Bartłomiej Lemański: nadrobiliśmy trochę punktów
PLUSLIGA: W dobrych nastrojach kończycie 2019 rok. Dla was było to już trzecie zwycięstwo z rzędu, a taka sytuacja nie wydarzyła się jeszcze w tym sezonie…
BARTŁOMIEJ LEMAŃSKI (środkowy Asseco Resovii Rzeszów): Cieszymy się, że zwycięstwem zakończyliśmy I rundę, a jednocześnie 2019 rok. Trzy ostatnie spotkania udało się wygrać i nadrobiliśmy trochę punktów. Nie popadamy w hurraoptymizm, bo zdajemy sobie sprawę, gdzie jesteśmy i jeszcze dużo przed nami. Teraz każdy z nas rozjeżdża się na święta do domów na te kilka dni. Do kolejnego meczu mamy długą przerwę i trzeba też trochę się zregenerować.
- W meczu z Cerrad Eneą Czarnymi początek nie napawał optymizmem. Chwilę trwało aż złapaliście swój rytm?
- Mecz z Radomiem nie był łatwy. Ciężko było nam w niego wejść, ale od połowy II seta złapaliśmy już swój rytm. Wywieraliśmy presję na rywalu, odskakiwaliśmy na kilka punktów i postawiliśmy na swoim.
- To już bodaj drugi mecz z rzędu kiedy otrzymuje pan tyle piłek od rozgrywającego Kawiki Shoji’ego, co może tylko świadczyć, że ma on duże zaufanie do pana?
- Mogę tylko być mu za to wdzięczny, ale jak to dobrze funkcjonuje z korzyścią dla drużyny, to tym bardziej się cieszę. Czuję się dobrze i pewnie. Jestem zadowolony, że mogę pokazać to na co mnie stać i pomagać zespołowi.
- Czy można powiedzieć, że to co złe Asseco Resovia ma już za sobą?

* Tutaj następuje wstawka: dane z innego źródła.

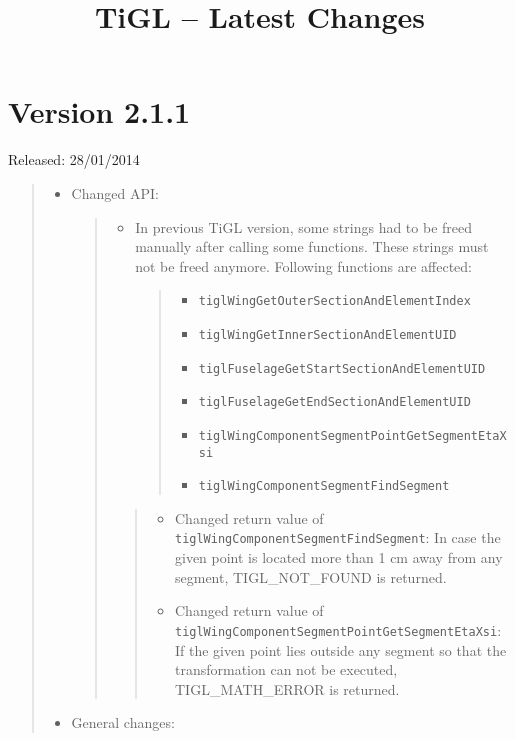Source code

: \documentclass[]{scrartcl}
\author{}
\date{}
\begin{document}
\title{TiGL -- Latest Changes} \maketitle

\section{Version 2.1.1}\label{version-2.1.1}

Released: 28/01/2014

\begin{quote}
\begin{itemize}
\item
  Changed API:

  \begin{quote}
  \begin{itemize}
  \item
    In previous TiGL version, some strings had to be freed manually
    after calling some functions. These strings must not be freed
    anymore. Following functions are affected:

    \begin{quote}
    \begin{itemize}
    \itemsep1pt\parskip0pt
    \item
      \texttt{tiglWingGetOuterSectionAndElementIndex}
    \item
      \texttt{tiglWingGetInnerSectionAndElementUID}
    \item
      \texttt{tiglFuselageGetStartSectionAndElementUID}
    \item
      \texttt{tiglFuselageGetEndSectionAndElementUID}
    \item
      \texttt{tiglWingComponentSegmentPointGetSegmentEtaXsi}
    \item
      \texttt{tiglWingComponentSegmentFindSegment}
    \end{itemize}
    \end{quote}
  \end{itemize}

  \begin{quote}
  \begin{itemize}
  \itemsep1pt\parskip0pt
  \item
    Changed return value of
    \texttt{tiglWingComponentSegmentFindSegment}: In case the given
    point is located more than 1 cm away from any segment,
    TIGL\_NOT\_FOUND is returned.
  \item
    Changed return value of
    \texttt{tiglWingComponentSegmentPointGetSegmentEtaXsi}: If the given
    point lies outside any segment so that the transformation can not be
    executed, TIGL\_MATH\_ERROR is returned.
  \end{itemize}
  \end{quote}
  \end{quote}
\item
  General changes:


\end{itemize}
\end{quote}
\end{document}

- Mam nadzieję, że tak. Na pewno jest już dużo lepiej niż było wcześniej, co pokazaliśmy w tych ostatnich trzech meczach nie tylko sobie, ale też kibicom. Wszystkim tym, którzy zaczynali w nas wątpić, pomogliśmy odzyskać wiarę w nasz zespół. Dalej będziemy trzymali się swojego celu i walczymy o te play-off.